Start of DATASET RECORDS

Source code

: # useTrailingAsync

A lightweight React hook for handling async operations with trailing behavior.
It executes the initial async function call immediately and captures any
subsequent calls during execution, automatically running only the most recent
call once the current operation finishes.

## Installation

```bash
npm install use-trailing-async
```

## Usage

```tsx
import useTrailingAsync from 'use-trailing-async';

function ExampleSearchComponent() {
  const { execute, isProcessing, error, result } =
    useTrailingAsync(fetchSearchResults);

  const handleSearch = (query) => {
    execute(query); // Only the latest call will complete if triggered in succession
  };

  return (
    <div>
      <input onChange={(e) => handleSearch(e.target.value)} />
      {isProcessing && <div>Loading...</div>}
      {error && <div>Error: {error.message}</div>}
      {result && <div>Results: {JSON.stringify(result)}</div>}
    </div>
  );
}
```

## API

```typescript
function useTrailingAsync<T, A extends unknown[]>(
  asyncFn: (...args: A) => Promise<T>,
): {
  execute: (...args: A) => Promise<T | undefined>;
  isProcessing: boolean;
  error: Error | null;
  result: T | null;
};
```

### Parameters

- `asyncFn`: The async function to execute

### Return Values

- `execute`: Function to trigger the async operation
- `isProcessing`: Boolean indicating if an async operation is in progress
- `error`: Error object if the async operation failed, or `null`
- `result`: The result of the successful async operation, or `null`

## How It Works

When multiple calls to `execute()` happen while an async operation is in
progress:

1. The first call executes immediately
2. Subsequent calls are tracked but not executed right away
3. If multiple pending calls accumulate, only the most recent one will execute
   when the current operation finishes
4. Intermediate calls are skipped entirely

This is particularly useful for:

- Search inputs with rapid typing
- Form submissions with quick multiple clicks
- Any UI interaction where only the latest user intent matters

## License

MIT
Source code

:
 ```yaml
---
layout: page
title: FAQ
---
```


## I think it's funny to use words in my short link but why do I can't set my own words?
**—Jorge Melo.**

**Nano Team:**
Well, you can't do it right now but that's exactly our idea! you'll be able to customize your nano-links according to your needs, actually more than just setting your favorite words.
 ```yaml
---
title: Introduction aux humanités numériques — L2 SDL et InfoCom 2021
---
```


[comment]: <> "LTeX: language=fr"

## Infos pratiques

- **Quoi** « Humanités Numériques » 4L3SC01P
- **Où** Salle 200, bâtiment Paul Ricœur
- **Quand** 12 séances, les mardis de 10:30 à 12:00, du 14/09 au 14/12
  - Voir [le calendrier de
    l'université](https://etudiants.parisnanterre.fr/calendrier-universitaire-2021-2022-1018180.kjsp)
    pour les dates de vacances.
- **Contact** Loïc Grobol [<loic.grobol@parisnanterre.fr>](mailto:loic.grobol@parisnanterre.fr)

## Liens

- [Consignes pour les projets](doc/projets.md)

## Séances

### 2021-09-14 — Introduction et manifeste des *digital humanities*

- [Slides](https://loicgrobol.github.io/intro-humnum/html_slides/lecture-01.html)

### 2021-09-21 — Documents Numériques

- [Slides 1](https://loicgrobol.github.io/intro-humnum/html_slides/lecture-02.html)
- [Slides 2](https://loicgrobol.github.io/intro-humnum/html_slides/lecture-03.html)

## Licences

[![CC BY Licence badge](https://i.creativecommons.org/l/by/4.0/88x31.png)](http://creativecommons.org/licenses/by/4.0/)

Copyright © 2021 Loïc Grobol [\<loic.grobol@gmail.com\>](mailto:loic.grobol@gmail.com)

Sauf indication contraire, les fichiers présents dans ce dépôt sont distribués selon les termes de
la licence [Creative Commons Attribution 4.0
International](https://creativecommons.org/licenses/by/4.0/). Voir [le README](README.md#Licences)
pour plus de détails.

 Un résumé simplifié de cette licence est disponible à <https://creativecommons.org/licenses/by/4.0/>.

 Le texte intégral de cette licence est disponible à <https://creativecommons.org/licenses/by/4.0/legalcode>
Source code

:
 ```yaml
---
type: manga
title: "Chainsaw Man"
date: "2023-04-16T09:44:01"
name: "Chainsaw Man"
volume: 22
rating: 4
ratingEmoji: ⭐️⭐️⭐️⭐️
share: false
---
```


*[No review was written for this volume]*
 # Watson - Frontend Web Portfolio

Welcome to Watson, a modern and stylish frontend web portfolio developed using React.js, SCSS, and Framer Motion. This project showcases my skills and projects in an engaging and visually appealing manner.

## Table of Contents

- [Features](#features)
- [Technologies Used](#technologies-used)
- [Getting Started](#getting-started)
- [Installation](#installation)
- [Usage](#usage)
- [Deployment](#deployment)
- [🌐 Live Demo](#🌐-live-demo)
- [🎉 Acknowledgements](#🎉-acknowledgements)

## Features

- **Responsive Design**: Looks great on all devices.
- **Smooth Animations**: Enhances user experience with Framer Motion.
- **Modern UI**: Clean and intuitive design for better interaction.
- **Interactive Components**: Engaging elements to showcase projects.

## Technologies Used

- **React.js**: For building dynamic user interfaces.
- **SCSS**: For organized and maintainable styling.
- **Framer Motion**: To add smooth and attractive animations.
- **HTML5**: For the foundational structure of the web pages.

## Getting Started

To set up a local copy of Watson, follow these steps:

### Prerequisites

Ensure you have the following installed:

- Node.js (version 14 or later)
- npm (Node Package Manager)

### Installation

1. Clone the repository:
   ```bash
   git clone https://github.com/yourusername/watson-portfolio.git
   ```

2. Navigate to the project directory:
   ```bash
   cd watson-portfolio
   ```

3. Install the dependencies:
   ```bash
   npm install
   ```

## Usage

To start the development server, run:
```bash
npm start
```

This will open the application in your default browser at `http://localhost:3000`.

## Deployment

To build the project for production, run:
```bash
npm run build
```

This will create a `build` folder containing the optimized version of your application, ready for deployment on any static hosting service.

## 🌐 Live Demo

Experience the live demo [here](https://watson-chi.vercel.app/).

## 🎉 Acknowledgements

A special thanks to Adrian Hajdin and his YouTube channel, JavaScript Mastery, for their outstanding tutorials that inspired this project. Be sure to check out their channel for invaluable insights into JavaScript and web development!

End of DATASET RECORDS

__WHAT THIS TASK INVOLVES__. Would you please repeat exactly the lines above, starting at the line with "4. Intermediate calls are skipped entirely" and stopping at the line with "### 2021-09-21 — Documents Numériques", both included?

__EXERCISE ANSWER__.
4. Intermediate calls are skipped entirely

This is particularly useful for:

- Search inputs with rapid typing
- Form submissions with quick multiple clicks
- Any UI interaction where only the latest user intent matters

## License

MIT
Source code

:
 ```yaml
---
layout: page
title: FAQ
---
```


## I think it's funny to use words in my short link but why do I can't set my own words?
**—Jorge Melo.**

**Nano Team:**
Well, you can't do it right now but that's exactly our idea! you'll be able to customize your nano-links according to your needs, actually more than just setting your favorite words.
 ```yaml
---
title: Introduction aux humanités numériques — L2 SDL et InfoCom 2021
---
```


[comment]: <> "LTeX: language=fr"

## Infos pratiques

- **Quoi** « Humanités Numériques » 4L3SC01P
- **Où** Salle 200, bâtiment Paul Ricœur
- **Quand** 12 séances, les mardis de 10:30 à 12:00, du 14/09 au 14/12
  - Voir [le calendrier de
    l'université](https://etudiants.parisnanterre.fr/calendrier-universitaire-2021-2022-1018180.kjsp)
    pour les dates de vacances.
- **Contact** Loïc Grobol [<loic.grobol@parisnanterre.fr>](mailto:loic.grobol@parisnanterre.fr)

## Liens

- [Consignes pour les projets](doc/projets.md)

## Séances

### 2021-09-14 — Introduction et manifeste des *digital humanities*

- [Slides](https://loicgrobol.github.io/intro-humnum/html_slides/lecture-01.html)

### 2021-09-21 — Documents Numériques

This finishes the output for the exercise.